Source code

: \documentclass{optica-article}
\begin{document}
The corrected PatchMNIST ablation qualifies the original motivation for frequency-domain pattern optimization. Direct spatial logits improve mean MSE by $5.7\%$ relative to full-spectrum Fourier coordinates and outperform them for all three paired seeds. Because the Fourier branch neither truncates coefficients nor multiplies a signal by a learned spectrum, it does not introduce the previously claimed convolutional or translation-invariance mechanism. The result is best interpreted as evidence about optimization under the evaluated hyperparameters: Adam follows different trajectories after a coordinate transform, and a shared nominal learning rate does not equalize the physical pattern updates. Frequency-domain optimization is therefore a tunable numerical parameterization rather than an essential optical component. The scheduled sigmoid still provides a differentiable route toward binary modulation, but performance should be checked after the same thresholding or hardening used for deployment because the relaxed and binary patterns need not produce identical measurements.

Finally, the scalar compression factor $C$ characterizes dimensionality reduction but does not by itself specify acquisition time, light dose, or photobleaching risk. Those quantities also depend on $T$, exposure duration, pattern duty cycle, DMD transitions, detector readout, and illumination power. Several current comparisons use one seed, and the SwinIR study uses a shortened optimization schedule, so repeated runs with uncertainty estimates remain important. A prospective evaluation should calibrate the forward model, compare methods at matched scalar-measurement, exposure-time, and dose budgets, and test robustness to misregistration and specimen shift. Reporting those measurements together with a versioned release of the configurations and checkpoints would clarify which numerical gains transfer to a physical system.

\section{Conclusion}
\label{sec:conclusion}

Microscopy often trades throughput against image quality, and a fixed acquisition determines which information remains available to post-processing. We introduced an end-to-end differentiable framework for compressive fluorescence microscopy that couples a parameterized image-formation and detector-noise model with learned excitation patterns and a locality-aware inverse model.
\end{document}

Brief.
Please find the lines in the data that contain the word "which" and copy them.

Solution to this task.
Finally, the scalar compression factor $C$ characterizes dimensionality reduction but does not by itself specify acquisition time, light dose, or photobleaching risk. Those quantities also depend on $T$, exposure duration, pattern duty cycle, DMD transitions, detector readout, and illumination power. Several current comparisons use one seed, and the SwinIR study uses a shortened optimization schedule, so repeated runs with uncertainty estimates remain important. A prospective evaluation should calibrate the forward model, compare methods at matched scalar-measurement, exposure-time, and dose budgets, and test robustness to misregistration and specimen shift. Reporting those measurements together with a versioned release of the configurations and checkpoints would clarify which numerical gains transfer to a physical system.
Microscopy often trades throughput against image quality, and a fixed acquisition determines which information remains available to post-processing. We introduced an end-to-end differentiable framework for compressive fluorescence microscopy that couples a parameterized image-formation and detector-noise model with learned excitation patterns and a locality-aware inverse model.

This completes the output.